The Little Rock Nine became the center of the struggle to desegregate public schools in the U.S., particularly in the South. These students were recruited by Daisy Bates, president of the Arkansas branch of the NAACP (National Association for the Advancement of Colored People). Martin Luther King, who was then the president of the Montgomery Improvement Association, wrote to President Eisenhower requesting a speedy resolution to permit these students to attend school.

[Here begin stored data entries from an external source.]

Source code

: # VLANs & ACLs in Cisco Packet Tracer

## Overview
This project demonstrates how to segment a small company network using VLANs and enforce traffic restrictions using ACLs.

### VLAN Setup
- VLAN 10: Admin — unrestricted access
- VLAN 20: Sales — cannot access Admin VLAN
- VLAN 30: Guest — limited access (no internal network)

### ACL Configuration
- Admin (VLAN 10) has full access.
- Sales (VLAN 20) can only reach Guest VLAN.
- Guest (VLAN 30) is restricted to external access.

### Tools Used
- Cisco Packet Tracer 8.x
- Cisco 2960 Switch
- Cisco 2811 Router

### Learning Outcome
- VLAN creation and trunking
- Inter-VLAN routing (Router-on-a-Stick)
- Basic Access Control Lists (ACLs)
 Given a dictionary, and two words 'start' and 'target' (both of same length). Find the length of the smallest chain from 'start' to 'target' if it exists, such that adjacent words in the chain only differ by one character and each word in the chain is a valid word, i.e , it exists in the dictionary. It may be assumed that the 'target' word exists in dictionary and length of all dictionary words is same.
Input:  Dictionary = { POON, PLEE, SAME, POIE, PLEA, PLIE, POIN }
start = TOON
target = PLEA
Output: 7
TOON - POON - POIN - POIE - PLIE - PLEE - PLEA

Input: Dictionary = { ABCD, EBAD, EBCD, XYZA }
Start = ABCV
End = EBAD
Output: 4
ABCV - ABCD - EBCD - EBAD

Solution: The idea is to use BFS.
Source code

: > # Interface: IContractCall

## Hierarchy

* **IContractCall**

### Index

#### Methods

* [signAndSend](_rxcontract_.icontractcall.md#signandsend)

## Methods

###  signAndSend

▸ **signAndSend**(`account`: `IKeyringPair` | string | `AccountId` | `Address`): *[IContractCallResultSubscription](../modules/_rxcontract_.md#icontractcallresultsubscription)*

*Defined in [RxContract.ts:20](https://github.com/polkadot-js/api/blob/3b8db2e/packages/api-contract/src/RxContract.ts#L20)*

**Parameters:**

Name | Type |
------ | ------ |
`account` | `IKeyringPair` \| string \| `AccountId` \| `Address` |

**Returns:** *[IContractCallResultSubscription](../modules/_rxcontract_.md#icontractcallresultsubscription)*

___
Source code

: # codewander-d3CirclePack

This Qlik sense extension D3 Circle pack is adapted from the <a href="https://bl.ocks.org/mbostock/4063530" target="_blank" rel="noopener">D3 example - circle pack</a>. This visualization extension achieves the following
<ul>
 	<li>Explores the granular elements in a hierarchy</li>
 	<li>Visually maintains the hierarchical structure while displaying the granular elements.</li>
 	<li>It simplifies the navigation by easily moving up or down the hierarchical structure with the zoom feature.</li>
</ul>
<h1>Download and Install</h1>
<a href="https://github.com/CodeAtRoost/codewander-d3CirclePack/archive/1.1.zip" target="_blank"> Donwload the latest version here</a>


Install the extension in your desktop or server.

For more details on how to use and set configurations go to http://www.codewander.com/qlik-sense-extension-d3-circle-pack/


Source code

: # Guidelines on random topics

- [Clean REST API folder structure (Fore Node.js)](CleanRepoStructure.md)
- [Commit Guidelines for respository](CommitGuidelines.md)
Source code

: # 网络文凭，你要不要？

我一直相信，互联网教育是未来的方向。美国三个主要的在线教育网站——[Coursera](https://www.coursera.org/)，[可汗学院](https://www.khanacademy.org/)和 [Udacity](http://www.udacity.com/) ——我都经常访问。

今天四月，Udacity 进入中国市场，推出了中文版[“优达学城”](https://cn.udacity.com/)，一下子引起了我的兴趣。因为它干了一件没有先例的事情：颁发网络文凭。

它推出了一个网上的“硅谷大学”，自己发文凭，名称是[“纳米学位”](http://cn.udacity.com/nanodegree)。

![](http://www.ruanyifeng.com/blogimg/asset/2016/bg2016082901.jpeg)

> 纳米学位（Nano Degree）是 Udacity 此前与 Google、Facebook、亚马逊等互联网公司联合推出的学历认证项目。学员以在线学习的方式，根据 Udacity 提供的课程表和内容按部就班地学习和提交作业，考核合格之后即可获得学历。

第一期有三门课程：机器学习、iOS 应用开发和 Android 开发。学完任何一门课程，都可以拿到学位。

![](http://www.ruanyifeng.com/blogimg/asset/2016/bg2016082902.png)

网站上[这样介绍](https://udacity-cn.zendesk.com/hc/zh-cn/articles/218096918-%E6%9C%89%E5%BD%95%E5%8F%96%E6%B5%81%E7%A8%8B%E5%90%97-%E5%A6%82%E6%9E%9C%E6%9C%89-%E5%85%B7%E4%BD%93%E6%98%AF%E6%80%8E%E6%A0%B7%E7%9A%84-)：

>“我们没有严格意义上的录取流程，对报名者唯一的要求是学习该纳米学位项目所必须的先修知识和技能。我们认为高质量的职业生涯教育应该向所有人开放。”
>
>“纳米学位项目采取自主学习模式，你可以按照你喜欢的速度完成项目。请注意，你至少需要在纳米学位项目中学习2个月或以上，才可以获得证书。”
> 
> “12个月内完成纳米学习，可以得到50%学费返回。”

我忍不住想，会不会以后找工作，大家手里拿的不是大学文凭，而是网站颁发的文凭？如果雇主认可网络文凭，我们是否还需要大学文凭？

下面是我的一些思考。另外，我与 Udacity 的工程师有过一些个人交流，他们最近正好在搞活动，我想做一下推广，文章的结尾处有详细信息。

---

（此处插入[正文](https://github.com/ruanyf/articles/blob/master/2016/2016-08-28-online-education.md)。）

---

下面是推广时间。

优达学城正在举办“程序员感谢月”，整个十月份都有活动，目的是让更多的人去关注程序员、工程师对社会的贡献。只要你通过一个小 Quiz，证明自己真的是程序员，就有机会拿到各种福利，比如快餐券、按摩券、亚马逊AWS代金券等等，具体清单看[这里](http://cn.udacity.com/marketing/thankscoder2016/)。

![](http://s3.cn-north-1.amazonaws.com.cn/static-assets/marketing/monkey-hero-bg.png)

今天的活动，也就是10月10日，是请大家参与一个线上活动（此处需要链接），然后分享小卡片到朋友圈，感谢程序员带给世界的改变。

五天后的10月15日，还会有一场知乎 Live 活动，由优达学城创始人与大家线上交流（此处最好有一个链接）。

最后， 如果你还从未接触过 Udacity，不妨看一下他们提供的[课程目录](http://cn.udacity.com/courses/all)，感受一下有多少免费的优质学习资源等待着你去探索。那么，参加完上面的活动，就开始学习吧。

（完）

The initial years that the students spent at Central High were quite tumultuous. This was because the educational standards at white-only schools were much more demanding than what they were accustomed to, and they also faced constant bullying and abuse from their peers and teachers. On the first day of school (September 4, 1957), a white mob assembled in front of the school. In addition, the Arkansas National Guard was deployed by Governor Orval Faubus to prevent the black students from entering the school. To counter Faubus’ action, a team of NAACP lawyers won a federal district court injunction, which prevented the governor from blocking the students’ entry. On September 23, 1957, the students entered the school using a side entrance with the help of police escorts. However, fearing rising mob violence, they were sent home soon afterward. The Little Rock incident was becoming an international embarrassment, which Eisenhower realized. As a result, he reluctantly ordered troops from the 101st Airborne Division to protect the students. The Little Rock Nine was shielded by federal troops as well as the Arkansas National Guard for the rest of the school year.

Despite all these incidents, the courage of these students did not break. They continued to bear their oppression and faced their education with all diligence and perseverance. Ernest Green, one of the students, became the first African-American to graduate from Central High. He later worked as the Assistant Secretary of Housing and Urban Affairs under Jimmy Carter. In 1999, he was awarded the Congressional Medal of Honor.